Ook vanuit boekhistorisch oogpunt is de Heber-Serrurecodex immers een opvallend onderzoeksobject. Zo bevat het handschrift enkel berijmde teksten, maar zijn deze uitsluitend als doorlopend proza genoteerd, waarschijnlijk om plaats te besparen. Bij verzamelhandschriften met Middelnederlandse berijmde teksten is vaak moeilijk vast te stellen of de collectie teksten speciaal voor dit handschrift werd geselecteerd, dan wel exact werd gekopieerd op basis van een reeds bestaande collectie. Bij de Heber-Serrurecodex zien we daarentegen de compilator zelf aan het werk: we hebben te maken met een ‘groeihandschrift’, dat een gefaseerde totstandkoming heeft gekend die voorafgaand niet precies gepland was. De kopiist was tevens de compilator van de verzameling, wat ons zicht biedt op het dynamische proces waarin de collectie tot stand kwam en werd aangepast aan nieuwe aanwas.
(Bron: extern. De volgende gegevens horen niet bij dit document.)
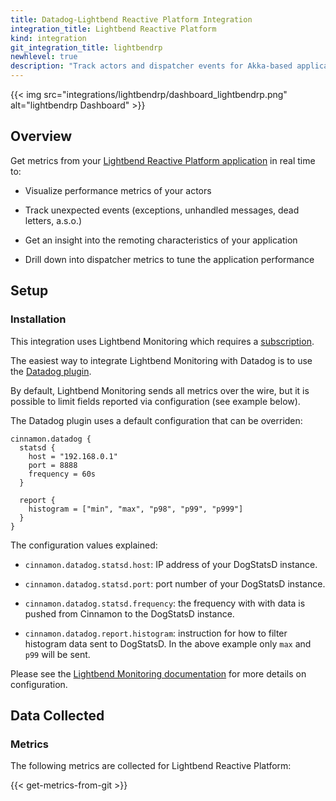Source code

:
 ```yaml
---
title: Datadog-Lightbend Reactive Platform Integration
integration_title: Lightbend Reactive Platform
kind: integration
git_integration_title: lightbendrp
newhlevel: true
description: "Track actors and dispatcher events for Akka-based applications"
---
```


{{< img src="integrations/lightbendrp/dashboard_lightbendrp.png" alt="lightbendrp Dashboard" >}}

## Overview 

Get metrics from your [Lightbend Reactive Platform application](https://www.lightbend.com/platform) in real time to:

* Visualize performance metrics of your actors

* Track unexpected events (exceptions, unhandled messages, dead letters, a.s.o.)

* Get an insight into the remoting characteristics of your application

* Drill down into dispatcher metrics to tune the application performance

## Setup
### Installation 

This integration uses Lightbend Monitoring which requires a [subscription](https://www.lightbend.com/platform/subscription).

The easiest way to integrate Lightbend Monitoring with Datadog is to use the [Datadog plugin](https://developer.lightbend.com/docs/monitoring/2.3.x/plugins/datadog/datadog.html).

By default, Lightbend Monitoring sends all metrics over the wire, but it is possible to limit fields reported via configuration (see example below).

The Datadog plugin uses a default configuration that can be overriden: 
          
```
cinnamon.datadog {
  statsd {
    host = "192.168.0.1"
    port = 8888
    frequency = 60s
  }

  report {
    histogram = ["min", "max", "p98", "p99", "p999"]
  }
}
```

The configuration values explained:

* `cinnamon.datadog.statsd.host`: IP address of your DogStatsD instance.

* `cinnamon.datadog.statsd.port`: port number of your DogStatsD instance.

* `cinnamon.datadog.statsd.frequency`: the frequency with with data is pushed from Cinnamon to the DogStatsD instance.

* `cinnamon.datadog.report.histogram`: instruction for how to filter histogram data sent to DogStatsD. In the above example only `max` and `p99` will be sent.


Please see the [Lightbend Monitoring documentation](https://developer.lightbend.com/docs/monitoring/2.3.x/home.html) for more details on configuration.

## Data Collected
### Metrics

The following metrics are collected for Lightbend Reactive Platform:

{{< get-metrics-from-git >}}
Bijzonder in vergelijking met veel andere middeleeuwse (verzamel)handschriften is bovendien dat de vervaardiging van de Heber-Serrurecodex zeer precies gelokaliseerd kan worden, namelijk in Herne. Het handschrift kan zo bestudeerd worden in relatie tot een groot aantal andere contemporaine bronnen die zijn overgeleverd uit hetzelfde milieu. Van de hand van de Tweede Partiekopiist, de noodnaam van de enige kopiist in de Heber-Serrurecodex, zijn verschillende producten bewaard gebleven. Bovendien zijn de in Herne geproduceerde Middelnederlandse handschriften uitgebreid in kaart gebracht door Erik Kwakkel.2 Dit alles biedt unieke mogelijkheden voor studie van de ontstaanscontext en het ontstaansproces van deze codex.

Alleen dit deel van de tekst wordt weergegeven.